Marinated lamb fillets in Moroccan spices and tomato served with a lemony couscous.
| 600g lamb back straps 2 teaspoons Moroccan spice mix 2 tablespoons oil 1 cup frozen Birds Eye Chopped Onions 1 carrot, sliced 400g can tomato pieces, undrained ¼ cup frozen Birds Eye Baby Peas 1 teaspoon Moroccan spice, extra Couscous: 1 cup couscous 1 teaspoon chicken stock powder 1 cup boiling water 1 teaspoon grated lemon rind 2 tablespoons currants |
Sprinkle lamb with Moroccan spice. Heat oil in a frying pan, browning lamb on both sides over a high heat. Reduce heat and continue to cook until lamb is as desired. Remove lamb from pan and wrap in foil.
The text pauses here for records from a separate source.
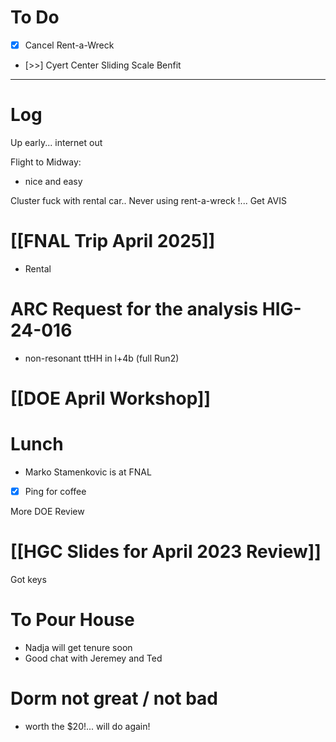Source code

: 
# To Do

- [x] Cancel Rent-a-Wreck 
- [>>] Cyert Center Sliding Scale Benfit 


---

# Log

Up early... internet out

Flight to Midway:
- nice and easy

Cluster fuck with rental car.. Never using rent-a-wreck !... Get AVIS

# [[FNAL Trip April 2025]]
- Rental 

# ARC Request for the analysis HIG-24-016  
- non-resonant ttHH in l+4b (full Run2)

# [[DOE April Workshop]]


# Lunch
- Marko Stamenkovic is at FNAL 
- [x] Ping for coffee


More DOE Review

# [[HGC Slides for April 2023 Review]]


Got keys

# To Pour House
- Nadja will get tenure soon
- Good chat with Jeremey and Ted

# Dorm not great / not bad
- worth the $20!... will do again!


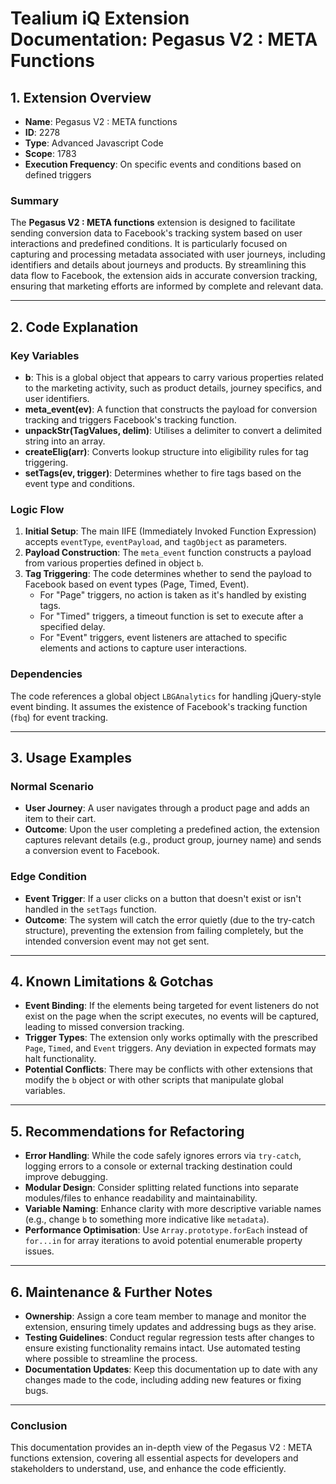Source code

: # Tealium iQ Extension Documentation: Pegasus V2 : META Functions

## 1. Extension Overview
- **Name**: Pegasus V2 : META functions
- **ID**: 2278
- **Type**: Advanced Javascript Code
- **Scope**: 1783
- **Execution Frequency**: On specific events and conditions based on defined triggers

### Summary
The **Pegasus V2 : META functions** extension is designed to facilitate sending conversion data to Facebook's tracking system based on user interactions and predefined conditions. It is particularly focused on capturing and processing metadata associated with user journeys, including identifiers and details about journeys and products. By streamlining this data flow to Facebook, the extension aids in accurate conversion tracking, ensuring that marketing efforts are informed by complete and relevant data.

---

## 2. Code Explanation

### Key Variables
- **b**: This is a global object that appears to carry various properties related to the marketing activity, such as product details, journey specifics, and user identifiers.
- **meta_event(ev)**: A function that constructs the payload for conversion tracking and triggers Facebook's tracking function.
- **unpackStr(TagValues, delim)**: Utilises a delimiter to convert a delimited string into an array.
- **createElig(arr)**: Converts lookup structure into eligibility rules for tag triggering.
- **setTags(ev, trigger)**: Determines whether to fire tags based on the event type and conditions.

### Logic Flow
1. **Initial Setup**: The main IIFE (Immediately Invoked Function Expression) accepts `eventType`, `eventPayload`, and `tagObject` as parameters.
2. **Payload Construction**: The `meta_event` function constructs a payload from various properties defined in object `b`.
3. **Tag Triggering**: The code determines whether to send the payload to Facebook based on event types (Page, Timed, Event).
   - For "Page" triggers, no action is taken as it's handled by existing tags.
   - For "Timed" triggers, a timeout function is set to execute after a specified delay.
   - For "Event" triggers, event listeners are attached to specific elements and actions to capture user interactions.

### Dependencies
The code references a global object `LBGAnalytics` for handling jQuery-style event binding. It assumes the existence of Facebook's tracking function (`fbq`) for event tracking.

---

## 3. Usage Examples

### Normal Scenario
- **User Journey**: A user navigates through a product page and adds an item to their cart.
- **Outcome**: Upon the user completing a predefined action, the extension captures relevant details (e.g., product group, journey name) and sends a conversion event to Facebook.

### Edge Condition
- **Event Trigger**: If a user clicks on a button that doesn't exist or isn't handled in the `setTags` function.
- **Outcome**: The system will catch the error quietly (due to the try-catch structure), preventing the extension from failing completely, but the intended conversion event may not get sent.

---

## 4. Known Limitations & Gotchas
- **Event Binding**: If the elements being targeted for event listeners do not exist on the page when the script executes, no events will be captured, leading to missed conversion tracking.
- **Trigger Types**: The extension only works optimally with the prescribed `Page`, `Timed`, and `Event` triggers. Any deviation in expected formats may halt functionality.
- **Potential Conflicts**: There may be conflicts with other extensions that modify the `b` object or with other scripts that manipulate global variables.

---

## 5. Recommendations for Refactoring
- **Error Handling**: While the code safely ignores errors via `try-catch`, logging errors to a console or external tracking destination could improve debugging.
- **Modular Design**: Consider splitting related functions into separate modules/files to enhance readability and maintainability.
- **Variable Naming**: Enhance clarity with more descriptive variable names (e.g., change `b` to something more indicative like `metadata`).
- **Performance Optimisation**: Use `Array.prototype.forEach` instead of `for...in` for array iterations to avoid potential enumerable property issues.

---

## 6. Maintenance & Further Notes
- **Ownership**: Assign a core team member to manage and monitor the extension, ensuring timely updates and addressing bugs as they arise.
- **Testing Guidelines**: Conduct regular regression tests after changes to ensure existing functionality remains intact. Use automated testing where possible to streamline the process.
- **Documentation Updates**: Keep this documentation up to date with any changes made to the code, including adding new features or fixing bugs.

---

### Conclusion
This documentation provides an in-depth view of the Pegasus V2 : META functions extension, covering all essential aspects for developers and stakeholders to understand, use, and enhance the code efficiently.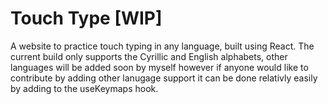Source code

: # Touch Type [WIP]

A website to practice touch typing in any language, built using React. The current build only supports the Cyrillic and English alphabets, other languages will be added soon by myself however if anyone would like to contribute by adding other lanugage support it can be done relativly easily by adding to the useKeymaps hook.
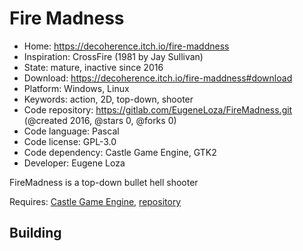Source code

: # Fire Madness

- Home: https://decoherence.itch.io/fire-maddness
- Inspiration: CrossFire (1981 by Jay Sullivan)
- State: mature, inactive since 2016
- Download: https://decoherence.itch.io/fire-maddness#download
- Platform: Windows, Linux
- Keywords: action, 2D, top-down, shooter
- Code repository: https://gitlab.com/EugeneLoza/FireMadness.git (@created 2016, @stars 0, @forks 0)
- Code language: Pascal
- Code license: GPL-3.0
- Code dependency: Castle Game Engine, GTK2
- Developer: Eugene Loza

FireMadness is a top-down bullet hell shooter

Requires: [Castle Game Engine](https://castle-engine.io/index.php), [repository](https://github.com/castle-engine/castle-engine)

## Building
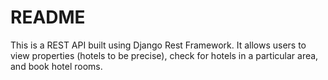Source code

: # README

This is a REST API built using Django Rest Framework. It allows users to view properties (hotels to be precise), check for hotels in a particular area, and book hotel rooms.

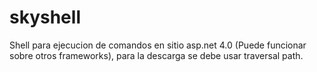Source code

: # skyshell
Shell para ejecucion de comandos en sitio asp.net 4.0 (Puede funcionar sobre otros frameworks), para la descarga se debe usar traversal path.
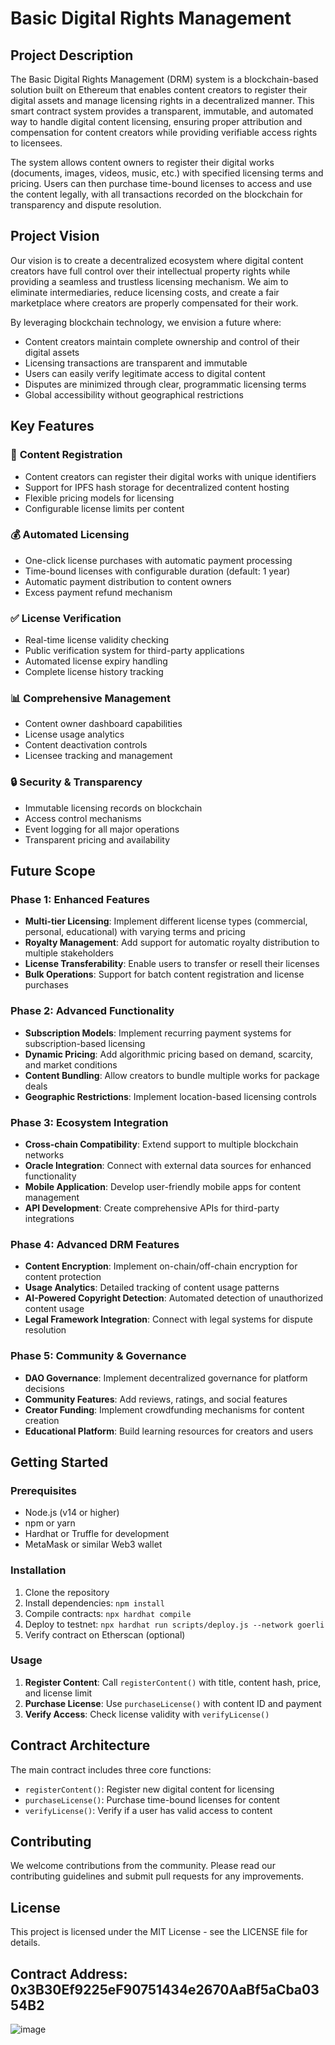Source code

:# Basic Digital Rights Management

## Project Description

The Basic Digital Rights Management (DRM) system is a blockchain-based solution built on Ethereum that enables content creators to register their digital assets and manage licensing rights in a decentralized manner. This smart contract system provides a transparent, immutable, and automated way to handle digital content licensing, ensuring proper attribution and compensation for content creators while providing verifiable access rights to licensees.

The system allows content owners to register their digital works (documents, images, videos, music, etc.) with specified licensing terms and pricing. Users can then purchase time-bound licenses to access and use the content legally, with all transactions recorded on the blockchain for transparency and dispute resolution.

## Project Vision

Our vision is to create a decentralized ecosystem where digital content creators have full control over their intellectual property rights while providing a seamless and trustless licensing mechanism. We aim to eliminate intermediaries, reduce licensing costs, and create a fair marketplace where creators are properly compensated for their work.

By leveraging blockchain technology, we envision a future where:
- Content creators maintain complete ownership and control of their digital assets
- Licensing transactions are transparent and immutable
- Users can easily verify legitimate access to digital content
- Disputes are minimized through clear, programmatic licensing terms
- Global accessibility without geographical restrictions

## Key Features

### 🔐 **Content Registration**
- Content creators can register their digital works with unique identifiers
- Support for IPFS hash storage for decentralized content hosting
- Flexible pricing models for licensing
- Configurable license limits per content

### 💰 **Automated Licensing**
- One-click license purchases with automatic payment processing
- Time-bound licenses with configurable duration (default: 1 year)
- Automatic payment distribution to content owners
- Excess payment refund mechanism

### ✅ **License Verification**
- Real-time license validity checking
- Public verification system for third-party applications
- Automated license expiry handling
- Complete license history tracking

### 📊 **Comprehensive Management**
- Content owner dashboard capabilities
- License usage analytics
- Content deactivation controls
- Licensee tracking and management

### 🔒 **Security & Transparency**
- Immutable licensing records on blockchain
- Access control mechanisms
- Event logging for all major operations
- Transparent pricing and availability

## Future Scope

### **Phase 1: Enhanced Features**
- **Multi-tier Licensing**: Implement different license types (commercial, personal, educational) with varying terms and pricing
- **Royalty Management**: Add support for automatic royalty distribution to multiple stakeholders
- **License Transferability**: Enable users to transfer or resell their licenses
- **Bulk Operations**: Support for batch content registration and license purchases

### **Phase 2: Advanced Functionality**
- **Subscription Models**: Implement recurring payment systems for subscription-based licensing
- **Dynamic Pricing**: Add algorithmic pricing based on demand, scarcity, and market conditions
- **Content Bundling**: Allow creators to bundle multiple works for package deals
- **Geographic Restrictions**: Implement location-based licensing controls

### **Phase 3: Ecosystem Integration**
- **Cross-chain Compatibility**: Extend support to multiple blockchain networks
- **Oracle Integration**: Connect with external data sources for enhanced functionality
- **Mobile Application**: Develop user-friendly mobile apps for content management
- **API Development**: Create comprehensive APIs for third-party integrations

### **Phase 4: Advanced DRM Features**
- **Content Encryption**: Implement on-chain/off-chain encryption for content protection
- **Usage Analytics**: Detailed tracking of content usage patterns
- **AI-Powered Copyright Detection**: Automated detection of unauthorized content usage
- **Legal Framework Integration**: Connect with legal systems for dispute resolution

### **Phase 5: Community & Governance**
- **DAO Governance**: Implement decentralized governance for platform decisions
- **Community Features**: Add reviews, ratings, and social features
- **Creator Funding**: Implement crowdfunding mechanisms for content creation
- **Educational Platform**: Build learning resources for creators and users

## Getting Started

### Prerequisites
- Node.js (v14 or higher)
- npm or yarn
- Hardhat or Truffle for development
- MetaMask or similar Web3 wallet

### Installation
1. Clone the repository
2. Install dependencies: `npm install`
3. Compile contracts: `npx hardhat compile`
4. Deploy to testnet: `npx hardhat run scripts/deploy.js --network goerli`
5. Verify contract on Etherscan (optional)

### Usage
1. **Register Content**: Call `registerContent()` with title, content hash, price, and license limit
2. **Purchase License**: Use `purchaseLicense()` with content ID and payment
3. **Verify Access**: Check license validity with `verifyLicense()`

## Contract Architecture

The main contract includes three core functions:
- `registerContent()`: Register new digital content for licensing
- `purchaseLicense()`: Purchase time-bound licenses for content
- `verifyLicense()`: Verify if a user has valid access to content

## Contributing

We welcome contributions from the community. Please read our contributing guidelines and submit pull requests for any improvements.

## License

This project is licensed under the MIT License - see the LICENSE file for details.

## Contract Address: 0x3B30Ef9225eF90751434e2670AaBf5aCba0354B2

![image](https://github.com/user-attachments/assets/4faf9317-3d86-4bf2-b2d7-a9f7a8a88692)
Add frozen Birds Eye Chopped Onions and carrot to frying pan and cook for 2-3 minutes. Pour in undrained tomato pieces, frozen Birds Eye Baby Peas and extra Moroccan spice, stirring to combine. Cover and cook over a low heat for 10 minutes.
Spoon sauce onto prepared couscous. Cut lamb into slices and serve on top of the sauce.
To prepare Couscous:
Place Couscous into a bowl, add chicken stock powder and pour in boiling water, stir until combined. Cover and stand for 2-3 minutes. Stir with a fork to fluff up grain and mix in lemon rind and currants.
Lamb fillets or Chicken breast tenderloins also work well for this recipe.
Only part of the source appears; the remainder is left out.